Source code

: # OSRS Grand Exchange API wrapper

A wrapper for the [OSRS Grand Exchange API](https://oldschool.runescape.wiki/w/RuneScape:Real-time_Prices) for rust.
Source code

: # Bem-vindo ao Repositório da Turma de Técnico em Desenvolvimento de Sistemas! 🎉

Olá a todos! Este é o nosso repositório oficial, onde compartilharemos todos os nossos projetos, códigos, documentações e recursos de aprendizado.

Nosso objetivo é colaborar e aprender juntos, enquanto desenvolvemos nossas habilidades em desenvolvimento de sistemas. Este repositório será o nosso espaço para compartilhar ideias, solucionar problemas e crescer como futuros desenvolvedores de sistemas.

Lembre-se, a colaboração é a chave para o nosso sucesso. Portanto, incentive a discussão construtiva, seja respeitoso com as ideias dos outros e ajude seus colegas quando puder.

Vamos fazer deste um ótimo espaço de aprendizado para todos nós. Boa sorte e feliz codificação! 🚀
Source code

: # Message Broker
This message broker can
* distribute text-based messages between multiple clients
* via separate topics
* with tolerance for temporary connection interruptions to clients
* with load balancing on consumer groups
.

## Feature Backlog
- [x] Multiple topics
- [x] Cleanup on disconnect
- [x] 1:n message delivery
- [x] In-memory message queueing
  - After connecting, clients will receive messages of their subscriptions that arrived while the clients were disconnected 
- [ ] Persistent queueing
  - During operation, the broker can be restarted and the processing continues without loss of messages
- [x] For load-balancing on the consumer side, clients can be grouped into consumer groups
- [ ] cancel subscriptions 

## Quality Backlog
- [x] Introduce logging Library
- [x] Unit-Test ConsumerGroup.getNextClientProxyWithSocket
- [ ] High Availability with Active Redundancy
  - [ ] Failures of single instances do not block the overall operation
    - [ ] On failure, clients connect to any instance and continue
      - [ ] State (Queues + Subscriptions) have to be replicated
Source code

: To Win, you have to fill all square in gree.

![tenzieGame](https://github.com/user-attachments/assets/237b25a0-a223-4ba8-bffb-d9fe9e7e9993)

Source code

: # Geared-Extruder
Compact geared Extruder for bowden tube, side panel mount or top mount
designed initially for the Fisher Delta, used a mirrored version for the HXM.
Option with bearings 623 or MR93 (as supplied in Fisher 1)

- EXERCISE -
Since only part of the listing is wanted, copy exactly the lines from the one holding "de Sistemas! 🎉" to the one holding "- [ ] Persistent queueing", both included.

- SOLUTION TO THE EXERCISE -
: # Bem-vindo ao Repositório da Turma de Técnico em Desenvolvimento de Sistemas! 🎉

Olá a todos! Este é o nosso repositório oficial, onde compartilharemos todos os nossos projetos, códigos, documentações e recursos de aprendizado.

Nosso objetivo é colaborar e aprender juntos, enquanto desenvolvemos nossas habilidades em desenvolvimento de sistemas. Este repositório será o nosso espaço para compartilhar ideias, solucionar problemas e crescer como futuros desenvolvedores de sistemas.

Lembre-se, a colaboração é a chave para o nosso sucesso. Portanto, incentive a discussão construtiva, seja respeitoso com as ideias dos outros e ajude seus colegas quando puder.

Vamos fazer deste um ótimo espaço de aprendizado para todos nós. Boa sorte e feliz codificação! 🚀
Source code

: # Message Broker
This message broker can
* distribute text-based messages between multiple clients
* via separate topics
* with tolerance for temporary connection interruptions to clients
* with load balancing on consumer groups
.

## Feature Backlog
- [x] Multiple topics
- [x] Cleanup on disconnect
- [x] 1:n message delivery
- [x] In-memory message queueing
  - After connecting, clients will receive messages of their subscriptions that arrived while the clients were disconnected 
- [ ] Persistent queueing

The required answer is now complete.